## EXERCISE
Your answer should be the lines of the data below that contain "lstlisting".

Stored data:
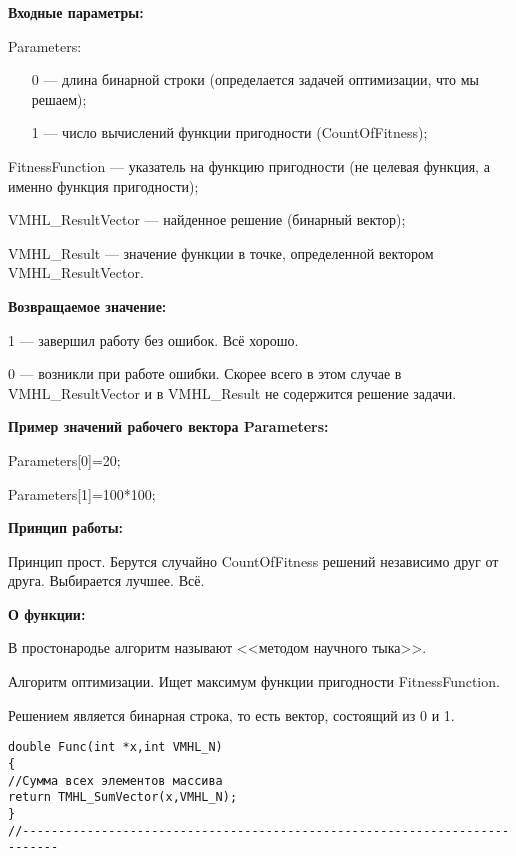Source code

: \documentclass[a4paper,12pt]{article}
\begin{document}
\textbf{Входные параметры:}

 Parameters:
 
 \begin{itemize}
 \item [0] --- длина бинарной строки (определается задачей оптимизации, что мы решаем);
 \item [1] --- число вычислений функции пригодности (CountOfFitness);
 \end{itemize}
  
 FitnessFunction --- указатель на функцию пригодности (не целевая функция, а именно функция пригодности);
 
 VMHL\_ResultVector --- найденное решение (бинарный вектор);
 
 VMHL\_Result --- значение функции в точке, определенной вектором VMHL\_ResultVector.

\textbf{Возвращаемое значение:}
 
 1 --- завершил работу без ошибок. Всё хорошо.
 
 0 --- возникли при работе ошибки. Скорее всего в этом случае в VMHL\_ResultVector и в VMHL\_Result не содержится решение задачи.
 
\textbf{Пример значений рабочего вектора Parameters:}

 Parameters[0]=20;
 
 Parameters[1]=100*100;
 
 \textbf{Принцип работы:}
 
 Принцип прост. Берутся случайно CountOfFitness решений независимо друг от друга. Выбирается лучшее. Всё.
 
 \textbf{ О функции:}
 
 В простонародье алгоритм называют <<методом научного тыка>>.
 
Алгоритм оптимизации. Ищет максимум функции пригодности FitnessFunction.

Решением является бинарная строка, то есть вектор, состоящий из 0 и 1.

\begin{lstlisting}[caption=Оптимизируемая функция]
double Func(int *x,int VMHL_N)
{
//Сумма всех элементов массива
return TMHL_SumVector(x,VMHL_N);
}
//---------------------------------------------------------------------------
\end{lstlisting}
\end{document}
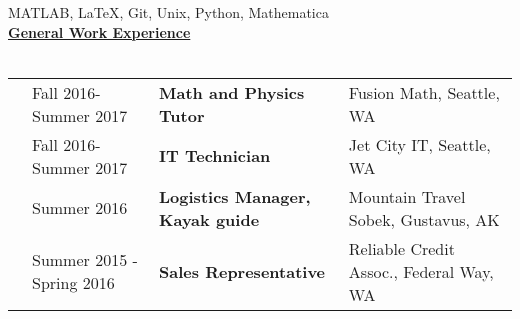 \documentclass[letterpaper,11pt,oneside]{article}
\newcommand{\headr}[1]{\vspace{10pt}\uline{\Large{\textbf{#1}} \hfill } \\ \vspace{-10pt}\\}
\begin{document}
MATLAB, \LaTeX, Git, Unix, Python, Mathematica\\

\headr{General Work Experience}

\begin{tabular}{@{} p{0.01cm} p{4.5cm} p{5cm} p{12cm}}
& Fall 2016-Summer 2017 & \textbf{Math and Physics Tutor} & Fusion Math, Seattle, WA\\
& Fall 2016-Summer 2017 & \textbf{IT Technician} & Jet City IT, Seattle, WA\\
& Summer 2016 & \textbf{Logistics Manager, \newline Kayak guide} & Mountain Travel Sobek, Gustavus, AK\\
& Summer 2015 - Spring 2016 & \textbf{Sales Representative} & Reliable Credit Assoc., Federal Way, WA\\
\end{tabular}

\end{document}
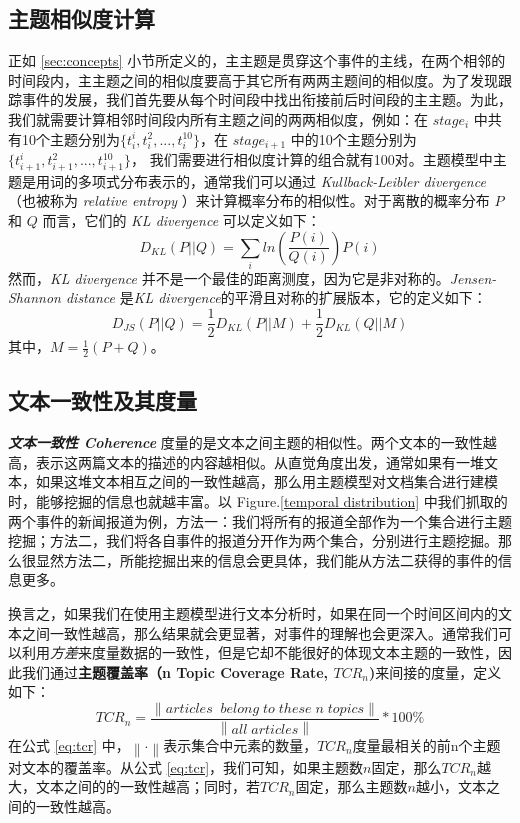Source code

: \subsection{主题相似度计算}
\label{sec:similairty-calc}
正如 \ref{sec:concepts} 小节所定义的，主主题是贯穿这个事件的主线，在两个相邻的时间段内，主主题之间的相似度要高于其它所有两两主题间的相似度。为了发现跟踪事件的发展，我们首先要从每个时间段中找出衔接前后时间段的主主题。为此，我们就需要计算相邻时间段内所有主题之间的两两相似度，例如：在 $stage_i$ 中共有10个主题分别为$\{t_i^i, t_i^2, ..., t_i^{10}\}$，在 $stage_{i+1}$ 中的10个主题分别为 $\{t_{i+1}^i, t_{i+1}^2, ..., t_{i+1}^{10}\}$， 我们需要进行相似度计算的组合就有100对。主题模型中主题是用词的多项式分布表示的，通常我们可以通过 \emph{\emph{Kullback-Leibler divergence}}（也被称为 \emph{relative entropy} ）来计算概率分布的相似性。对于离散的概率分布 $P$ 和 $Q$ 而言，它们的 \emph{KL divergence}  可以定义如下：
\begin{equation}
D_{KL} \left ( P||Q \right ) = \sum_{i}ln\left ( \frac{P(i)}{Q(i)} \right ) P(i)
\end{equation}
然而，\emph{KL divergence} 并不是一个最佳的距离测度，因为它是非对称的。\emph{Jensen-Shannon distance} 是\emph{KL divergence}的平滑且对称的扩展版本，它的定义如下：
\begin{equation}
D_{JS} \left ( P||Q \right ) = \frac{1}{2} D_{KL} \left ( P||M \right ) + \frac{1}{2} D_{KL} \left ( Q||M \right )
\end{equation}
其中，$M = \frac{1}{2}(P+Q)$。

\subsection{文本一致性及其度量}
\textbf{\emph{文本一致性 Coherence}} 度量的是文本之间主题的相似性。两个文本的一致性越高，表示这两篇文本的描述的内容越相似。从直觉角度出发，通常如果有一堆文本，如果这堆文本相互之间的一致性越高，那么用主题模型对文档集合进行建模时，能够挖掘的信息也就越丰富。以 Figure.\ref{temporal distribution} 中我们抓取的两个事件的新闻报道为例，方法一：我们将所有的报道全部作为一个集合进行主题挖掘；方法二，我们将各自事件的报道分开作为两个集合，分别进行主题挖掘。那么很显然方法二，所能挖掘出来的信息会更具体，我们能从方法二获得的事件的信息更多。

换言之，如果我们在使用主题模型进行文本分析时，如果在同一个时间区间内的文本之间一致性越高，那么结果就会更显著，对事件的理解也会更深入。通常我们可以利用\emph{方差}来度量数据的一致性，但是它却不能很好的体现文本主题的一致性，因此我们通过\textbf{主题覆盖率（n Topic Coverage Rate, $TCR_n$)}来间接的度量，定义如下：
\begin{equation}
\label{eq:tcr}
TCR_n = \frac{\left \| articles\;\;belong\;to\;these\;n\;topics \right \|}{\left \| all\;articles \right \|} * 100\%
\end{equation}
在公式 \ref{eq:tcr} 中，$\left \| \cdot \right \|$表示集合中元素的数量，$TCR_n$度量最相关的前n个主题对文本的覆盖率。从公式 \ref{eq:tcr}，我们可知，如果主题数$n$固定，那么$TCR_n$越大，文本之间的的一致性越高；同时，若$TCR_n$固定，那么主题数$n$越小，文本之间的一致性越高。

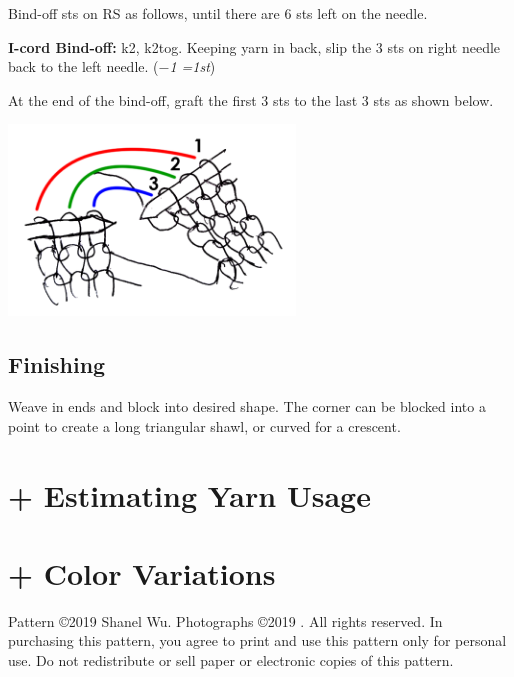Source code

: \documentclass[12pt]{article}
\newcommand{\rowDir}[1]{\textbf{#1:}} %
\newcommand{\blank}{\underline{\hspace{2em}} } %
\newcommand{\decrease}[1]{(\emph{$-$#1
	\ifnum#1=1{st}\else{sts}\fi})}
\newenvironment{frnote}
    {%
    	\def\FrameCommand{\fboxrule=\FrameRule\fboxsep=\FrameSep \fcolorbox{framecolor}{shadecolor}}
    	\MakeFramed {\advance\hsize-\width\FrameRestore}}
    {\endMakeFramed}
\begin{document}
\begin{multicols}{2}
Bind-off sts on RS as follows, until there are 6 sts left on the needle.

\rowDir{I-cord Bind-off} k2, k2tog. Keeping yarn in back, slip the 3 sts on right needle back to the left needle. \decrease{1}

At the end of the bind-off, graft the first 3 sts to the last 3 sts as shown below.

\vspace{-1em}
\begin{center}
\includegraphics[height=2in]{kitchener.png}
\end{center}

\newpage

\subsection*{Finishing}

Weave in ends and block into desired shape. The corner can be blocked into a point to create a long triangular shawl, or curved for a crescent.

\section*{+ Estimating Yarn Usage}

\section*{+ Color Variations}


\begin{frnote} \ssmall
Pattern \copyright 2019 Shanel Wu. Photographs \copyright 2019 \blank. %
All rights reserved. In purchasing this pattern, you agree to print and use this pattern only for personal use. Do not redistribute or sell paper or electronic copies of this pattern.
\end{frnote}

\end{multicols}
\end{document}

## SOLUTION TO THIS TASK
\begin{lstlisting}[caption=Оптимизируемая функция]
\end{lstlisting}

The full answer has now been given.